WHO Group 3 Pulmonary Hypertension, IPF & COPD

Pulmonary hypertension can develop from disease process intrinsic to the pulmonary arteries (Group I disease or PAH), or from diseases of the left side of the heart (Group II Pulmonary Hypertension), or from lung tissue disease processes (Group III Pulmonary Hypertension). This page will focus on pulmonary hypertension caused by lung parenchyma (lung tissue) diseases.

Idiopathic Pulmonary Fibrosis and Pulmonary Hypertension

PH related to lung diseaseThe two most common lung diseases that lead to elevated pulmonary artery pressures are COPD (emphysema or chronic bronchitis) and Idiopathic Pulmonary Fibrosis (IPF). With progressive lung tissue disease, there is gradual loss of blood vessels, chronic low oxygen levels and a gradual increase in the pulmonary artery pressure. Over time, the higher pulmonary artery pressures result in the right side of the heart working harder and harder to pump blood through the pulmonary arteries. Eventually, the right side of the heart begins to dilate (enlarge) and patients begin to retain fluid (this is the beginning of right heart failure). At this time, patients notice leg swelling and perhaps abdominal swelling. Without treatment, this is a progressive decline. However, IPF treatments can improve symptoms and improve exercise capacity.
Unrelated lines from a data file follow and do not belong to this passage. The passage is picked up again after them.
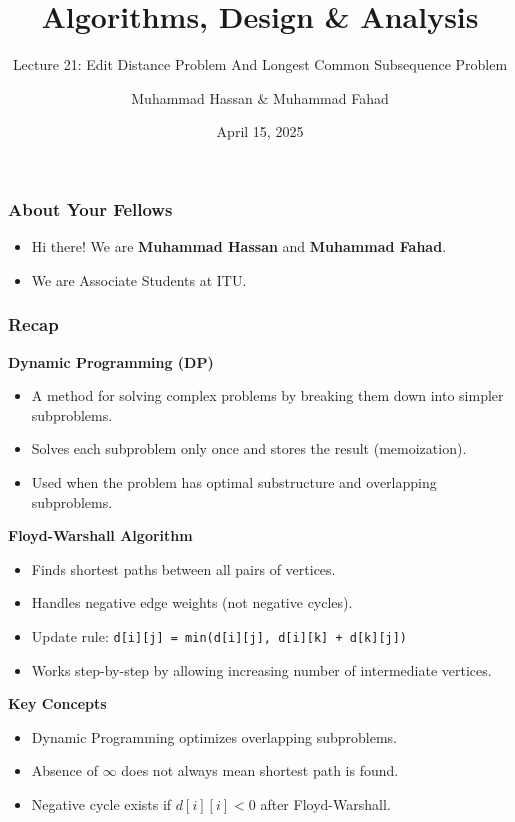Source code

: \documentclass[10pt,aspectratio=43]{beamer}
\title{Algorithms, Design \& Analysis}
\subtitle{Lecture 21: Edit Distance Problem And Longest Common Subsequence Problem}
\author[BSCS23011 \& BSCS23047]{Muhammad Hassan \& Muhammad Fahad}
\institute[ITU]{Information Technology University}
\date{April 15, 2025}
\begin{document}
\begin{frame}
    \titlepage
\end{frame}


\begin{frame}
    \frametitle{About Your Fellows}
    \begin{itemize}
        \item Hi there! We are \textbf{Muhammad Hassan} and \textbf{Muhammad Fahad}.
        \item We are Associate Students at ITU.
    \end{itemize}
    
\end{frame}

\begin{frame}
   \frametitle{Recap}

   \textbf{Dynamic Programming (DP)}\\
   \begin{itemize}
       \item A method for solving complex problems by breaking them down into simpler subproblems.
       \item Solves each subproblem only once and stores the result (memoization).
       \item Used when the problem has optimal substructure and overlapping subproblems.
   \end{itemize}

   \textbf{Floyd-Warshall Algorithm}\\
   \begin{itemize}
       \item Finds shortest paths between all pairs of vertices.
       \item Handles negative edge weights (not negative cycles).
       \item Update rule: \texttt{d[i][j] = min(d[i][j], d[i][k] + d[k][j])}
       \item Works step-by-step by allowing increasing number of intermediate vertices.
   \end{itemize}

   \textbf{Key Concepts}\\
   \begin{itemize}
       \item Dynamic Programming optimizes overlapping subproblems.
       \item Absence of $\infty$ does not always mean shortest path is found.
       \item Negative cycle exists if $d[i][i] < 0$ after Floyd-Warshall.
   \end{itemize}

\end{frame}
\end{document}

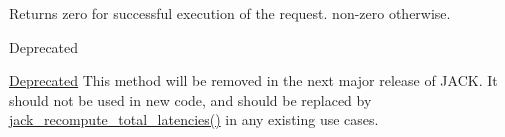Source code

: \begin{DoxyReturn}{\-Returns}
zero for successful execution of the request. non-\/zero otherwise.
\end{DoxyReturn}
\begin{DoxyRefDesc}{\-Deprecated}
\item[\hyperlink{deprecated__deprecated000011}{\-Deprecated}]\-This method will be removed in the next major release of \-J\-A\-C\-K. \-It should not be used in new code, and should be replaced by \hyperlink{group__LatencyFunctions_ga46400b9a573389549784a356ab2d4e3b}{jack\-\_\-recompute\-\_\-total\-\_\-latencies()} in any existing use cases. \end{DoxyRefDesc}
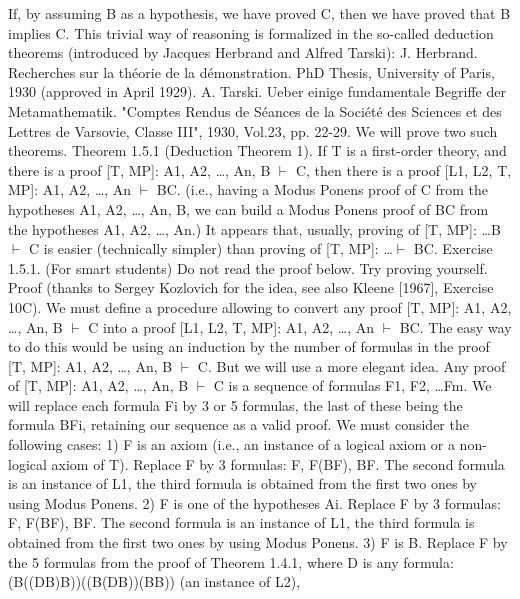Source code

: If, by assuming B as a hypothesis, we have proved C, then we have proved that B implies C. This trivial
way of reasoning is formalized in the so-called deduction theorems (introduced by Jacques Herbrand
and Alfred Tarski):
J. Herbrand. Recherches sur la théorie de la démonstration. PhD Thesis, University of Paris, 1930 (approved in April 1929).
A. Tarski. Ueber einige fundamentale Begriffe der Metamathematik. "Comptes Rendus de Séances de la Société des Sciences
et des Lettres de Varsovie, Classe III", 1930, Vol.23, pp. 22-29.
We will prove two such theorems.
Theorem 1.5.1 (Deduction Theorem 1). If T is a first-order theory, and there is a proof [T, MP]: A1,
A2, \ldots , An, B \(\vdash\) C, then there is a proof [L1, L2, T, MP]: A1, A2, \ldots , An \(\vdash\) B\IMPLIES C. (i.e., having a Modus
Ponens proof of C from the hypotheses A1, A2, \ldots , An, B, we can build a Modus Ponens proof of B\IMPLIES C
from the hypotheses A1, A2, \ldots , An.)
It appears that, usually, proving of [T, MP]: \ldots  B \(\vdash\) C is easier (technically simpler) than proving of [T,
MP]: \ldots  \(\vdash\) B\IMPLIES C.
Exercise 1.5.1. (For smart students) Do not read the proof below. Try proving yourself.
Proof (thanks to Sergey Kozlovich for the idea, see also Kleene [1967], Exercise 10C). We must define a
procedure allowing to convert any proof [T, MP]: A1, A2, \ldots , An, B \(\vdash\) C into a proof [L1, L2, T, MP]: A1,
A2, \ldots , An \(\vdash\) B\IMPLIES C.
The easy way to do this would be using an induction by the number of formulas in the proof [T, MP]: A1,
A2, \ldots , An, B \(\vdash\) C. But we will use a more elegant idea. Any proof of [T, MP]: A1, A2, \ldots , An, B \(\vdash\) C is a
sequence of formulas F1, F2, \ldots Fm. We will replace each formula Fi by 3 or 5 formulas, the last of these
being the formula B\IMPLIES Fi, retaining our sequence as a valid proof.
We must consider the following cases:
1) F is an axiom (i.e., an instance of a logical axiom or a non-logical axiom of T). Replace F by 3
formulas: F, F\IMPLIES (B\IMPLIES F), B\IMPLIES F. The second formula is an instance of L1, the third formula is obtained
from the first two ones by using Modus Ponens.
2) F is one of the hypotheses Ai. Replace F by 3 formulas: F, F\IMPLIES (B\IMPLIES F), B\IMPLIES F. The second formula is an
instance of L1, the third formula is obtained from the first two ones by using Modus Ponens.
3) F is B. Replace F by the 5 formulas from the proof of Theorem 1.4.1, where D is any formula:
(B\IMPLIES ((D\IMPLIES B)\IMPLIES B))\IMPLIES ((B\IMPLIES (D\IMPLIES B))\IMPLIES (B\IMPLIES B)) (an instance of L2),
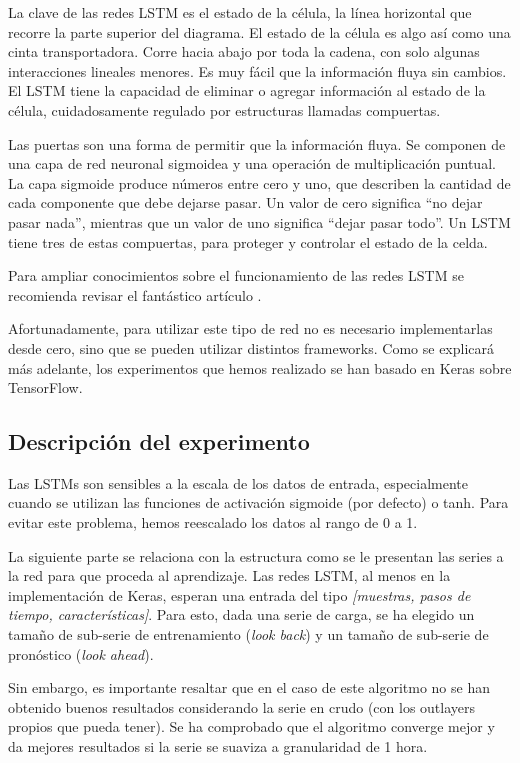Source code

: \documentclass[]{book}
\begin{document}
La clave de las redes LSTM es el estado de la célula, la línea
horizontal que recorre la parte superior del diagrama. El estado de la
célula es algo así como una cinta transportadora. Corre hacia abajo por
toda la cadena, con solo algunas interacciones lineales menores. Es muy
fácil que la información fluya sin cambios. El LSTM tiene la capacidad
de eliminar o agregar información al estado de la célula, cuidadosamente
regulado por estructuras llamadas compuertas.

Las puertas son una forma de permitir que la información fluya. Se
componen de una capa de red neuronal sigmoidea y una operación de
multiplicación puntual. La capa sigmoide produce números entre cero y
uno, que describen la cantidad de cada componente que debe dejarse
pasar. Un valor de cero significa ``no dejar pasar nada'', mientras que
un valor de uno significa ``dejar pasar todo''. Un LSTM tiene tres de
estas compuertas, para proteger y controlar el estado de la celda.

Para ampliar conocimientos sobre el funcionamiento de las redes LSTM se
recomienda revisar el fantástico artículo \citep{olah2015lstm}.

Afortunadamente, para utilizar este tipo de red no es necesario
implementarlas desde cero, sino que se pueden utilizar distintos
frameworks. Como se explicará más adelante, los experimentos que hemos
realizado se han basado en Keras sobre TensorFlow.

\subsection{Descripción del
experimento}\label{descripcion-del-experimento}

Las LSTMs son sensibles a la escala de los datos de entrada,
especialmente cuando se utilizan las funciones de activación sigmoide
(por defecto) o tanh. Para evitar este problema, hemos reescalado los
datos al rango de 0 a 1.

La siguiente parte se relaciona con la estructura como se le presentan
las series a la red para que proceda al aprendizaje. Las redes LSTM, al
menos en la implementación de Keras, esperan una entrada del tipo
\emph{{[}muestras, pasos de tiempo, características{]}}. Para esto, dada
una serie de carga, se ha elegido un tamaño de sub-serie de
entrenamiento (\emph{look back}) y un tamaño de sub-serie de pronóstico
(\emph{look ahead}).

Sin embargo, es importante resaltar que en el caso de este algoritmo no
se han obtenido buenos resultados considerando la serie en crudo (con
los outlayers propios que pueda tener). Se ha comprobado que el
algoritmo converge mejor y da mejores resultados si la serie se suaviza
a granularidad de 1 hora.
\end{document}
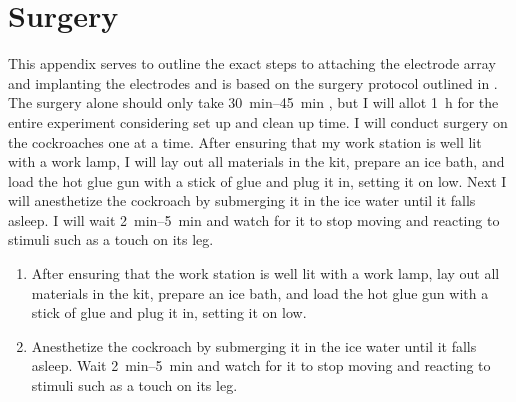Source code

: \section{Surgery}
\label{app:A}

This appendix serves to outline the exact steps to attaching the electrode array and implanting the electrodes and is based on the surgery protocol outlined in \citep{backyardbrains2020roboroach}. The surgery alone should only take \SIrange{30}{45}{\minute} , but I will allot \SI{1}{\hour} for the entire experiment considering set up and clean up time. I will conduct surgery on the cockroaches one at a time. After ensuring that my work station is well lit with a work lamp, I will lay out all materials in the kit, prepare an ice bath, and load the hot glue gun with a stick of glue and plug it in, setting it on low. Next I will anesthetize the cockroach by submerging it in the ice water until it falls asleep. I will wait \SIrange{2}{5}{\minute} and watch for it to stop moving and reacting to stimuli such as a touch on its leg.




\begin{enumerate}
\item After ensuring that the work station is well lit with a work lamp, lay out all materials in the kit, prepare an ice bath, and load the hot glue gun with a stick of glue and plug it in, setting it on low.
\item Anesthetize the cockroach by submerging it in the ice water until it falls asleep.
    \subitem Wait \SIrange{2}{5}{\minute} and watch for it to stop moving and reacting to stimuli such as a touch on its leg.
\end{enumerate}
COPD and Pulmonary Hypertension

COPD is one of the most common adult lung diseases. The vast majority of patients smoked cigarettes for more than 10 years. Occasionally, a patient may have COPD from chronic exposure to very poor air quality such as in a factory or related to a rare genetic disease called alpha-1 anti-trypsin deficiency. Symptoms begin slowly with cough, sputum, wheeze and progressive exercise intolerance. The disease is diagnosed by pulmonary function testing. High resolution CT scanning of the chest can diagnose emphysema as well. Treatments focus on inhaled medications that improve air flow through the airways. Smoking cessation is paramount.

Mild pulmonary hypertension is common in COPD but severe pulmonary hypertension is quite uncommon. The echocardiogram is particularly poor at estimating pulmonary artery pressures in patients with lung disease and right heart catheterization is required. Patients with mild elevations in pulmonary artery pressure do not require specific treatments targeting pulmonary hypertension. Diuretics are often used to treat fluid retention. Oxygen and inhaled medications are used to maximally treat low oxygen levels and airflow obstruction. Occasionally a patient will have very severe pulmonary hypertension associated with COPD. In these situations we will carefully embark on a treatment course with PAH medications. We avoid endothelin receptor antagonists as they have been found not to be beneficial. There is some limited data that PDE 5 inhibitors may be helpful. Some patients that are treated with pulmonary hypertension medications will paradoxically do worse due to worsening oxygen levels.